### WHAT IS BEING ASKED
When you reach the line in the data below that contains "- 29,414 are senior engineers", please start repeating lines exactly, and stop after the line that contains "- 2 are managers", repeating nothing else.
··· DATA PROVIDED ···
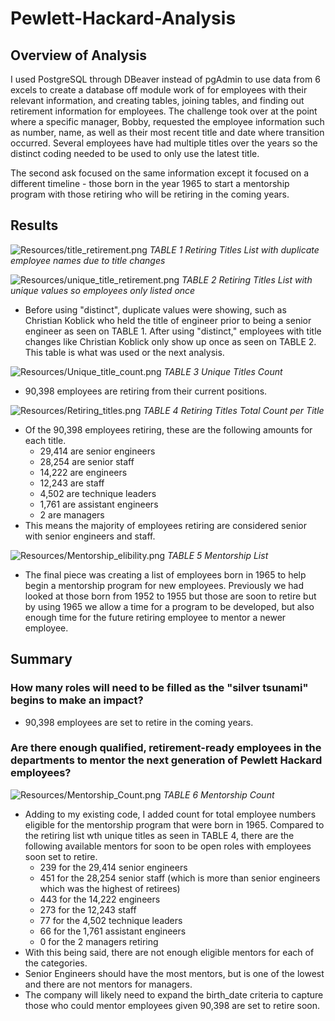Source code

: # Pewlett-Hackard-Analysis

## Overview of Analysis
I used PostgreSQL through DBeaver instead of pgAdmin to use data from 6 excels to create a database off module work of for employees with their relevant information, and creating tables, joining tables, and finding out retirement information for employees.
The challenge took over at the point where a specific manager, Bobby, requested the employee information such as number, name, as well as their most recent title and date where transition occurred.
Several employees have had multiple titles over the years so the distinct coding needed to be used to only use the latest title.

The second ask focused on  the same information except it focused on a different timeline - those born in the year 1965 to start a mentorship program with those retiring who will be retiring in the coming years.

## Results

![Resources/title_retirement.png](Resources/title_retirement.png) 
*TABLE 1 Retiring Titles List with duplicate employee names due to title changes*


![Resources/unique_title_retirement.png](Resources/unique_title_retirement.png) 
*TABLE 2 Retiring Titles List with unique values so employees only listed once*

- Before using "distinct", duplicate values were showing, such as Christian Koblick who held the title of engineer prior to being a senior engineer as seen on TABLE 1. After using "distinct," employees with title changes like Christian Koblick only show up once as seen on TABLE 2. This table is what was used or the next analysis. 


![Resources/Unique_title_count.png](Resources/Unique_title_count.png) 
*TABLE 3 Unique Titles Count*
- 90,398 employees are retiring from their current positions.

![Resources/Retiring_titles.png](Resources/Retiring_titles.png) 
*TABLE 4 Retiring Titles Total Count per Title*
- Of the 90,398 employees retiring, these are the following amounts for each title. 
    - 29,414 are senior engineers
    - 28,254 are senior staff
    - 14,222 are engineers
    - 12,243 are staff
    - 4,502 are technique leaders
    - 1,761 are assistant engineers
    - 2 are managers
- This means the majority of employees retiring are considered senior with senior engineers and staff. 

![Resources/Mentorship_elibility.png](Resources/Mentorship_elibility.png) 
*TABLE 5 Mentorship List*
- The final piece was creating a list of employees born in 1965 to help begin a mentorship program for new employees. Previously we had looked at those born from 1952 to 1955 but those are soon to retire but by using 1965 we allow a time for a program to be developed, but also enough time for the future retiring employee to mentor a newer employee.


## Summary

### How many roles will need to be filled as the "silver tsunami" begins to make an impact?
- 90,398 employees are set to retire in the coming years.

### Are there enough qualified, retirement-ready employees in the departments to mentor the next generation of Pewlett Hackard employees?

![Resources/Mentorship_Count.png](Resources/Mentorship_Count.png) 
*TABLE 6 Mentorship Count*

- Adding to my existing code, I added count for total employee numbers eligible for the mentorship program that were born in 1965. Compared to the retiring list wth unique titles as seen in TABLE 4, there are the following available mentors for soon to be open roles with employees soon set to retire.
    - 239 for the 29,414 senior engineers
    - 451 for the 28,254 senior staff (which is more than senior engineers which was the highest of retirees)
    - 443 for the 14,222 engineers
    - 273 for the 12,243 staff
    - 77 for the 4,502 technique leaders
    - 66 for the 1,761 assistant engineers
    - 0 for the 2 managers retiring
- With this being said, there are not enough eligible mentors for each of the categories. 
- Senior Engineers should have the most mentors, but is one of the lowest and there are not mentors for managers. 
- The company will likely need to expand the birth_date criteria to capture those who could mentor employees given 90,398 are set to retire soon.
···
### SOLUTION TO THIS EXERCISE
    - 29,414 are senior engineers
    - 28,254 are senior staff
    - 14,222 are engineers
    - 12,243 are staff
    - 4,502 are technique leaders
    - 1,761 are assistant engineers
    - 2 are managers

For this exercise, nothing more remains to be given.